You can’t blame Canadian manufacturers for falling in love with the latest trends affecting their truck transportation costs.

After two years of manufacturers being tormented by supply chain disruptions and high trucking rates, we are now tilting back towards a shipper’s market. Inventory levels are higher and motor carriers are caught with extra truck capacity. That is placing downward pressure on rates.

Ken Adamo, DAT chief of analytics, told Supply Chain Drive that the decline of in trucking rates by the end of 2022 was between 25% and 30% in the U.S. Major motor carriers are telling investors they don’t expect market conditions to improve for them until at least the second half of 2023. C.H. Robinson, a third party logistics giant, is forecasting rates to be down 16% this year compared to 2022, with the market bottoming out by May.

This side of the border, the latest results published by the Canadian General Freight Index (CGFI) show the total cost of ground transportation for Canadian shippers decreased by 0.46% in November, as compared with October. The Base Rate Index, which excludes the impact of accessorial charges assessed by motor carriers such as the fuel surcharge, decreased by 0.43%. 

“Overall, year over year total freight costs (domestic and cross border) continue to be well below last year’s level,” says Doug Payne, president and COO of Nulogx, whose customer database is used for the freight index.

While the CGFI reflects contract rates, Loadlink’s own index examines Canadian spot market trucking activity. The data pulled from this index is particularly instructive as to what is placing downward pressure on trucking rates right now.

January load volumes for both intra-Canada shipments and loads coming in to Canada from the U.S. are up substantially from the previous month. Intra-Canada load volumes are up 11% month over month and inbound loads from the U.S. are up a whopping 52% month to month. Normally that would be placing significant upward pressure on rates. However, as impressive as those shipment volume gains may be, they actually represent a drop in activity when compared year over year. Intra-Canada loads are down 16% year over year while inbound loads from the U.S. are down 27% year over year. Outbound loads to the U.S. – the stat reflecting Canadian exports – shows a drop in shipment activity both month over month (-2%) and year over year (-34%).
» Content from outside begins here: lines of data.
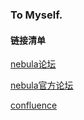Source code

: ### To Myself.

#### 链接清单

[nebula论坛](https://discuss.nebula-graph.com.cn/)

[nebula官方论坛](https://nebula-graph.io/)

[confluence](https://confluence.nebula-graph.io/#all-updates)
In combination, while January trucking load volumes were up 22% month over month, they were down 26% year over year.

Record trucking load volumes in the first quarter of 2022 are casting a deep shadow over load volumes to start 2023.

What’s particularly problematic for motor carriers (and giving Canadian shippers the upper hand when it comes to trucking rates), particularly for cross border loads, is that while load volumes are down year over year, truck equipment postings are up. Truck equipment postings are up 37% year over year for outbound crossborder activity and up 51% year over year for inbound cross border activity. Truck equipment supply increasing at a time when load volumes aren’t capable of keeping up with last year’s record load increases is placing downward pressure on rates.

January’s truck to load ratio, which measures how many trucks are available for each load posted, was a decent 1.76 in January. Yet that represented an 89% increase from the extremely low ratio of 0.93 seen in January 2022.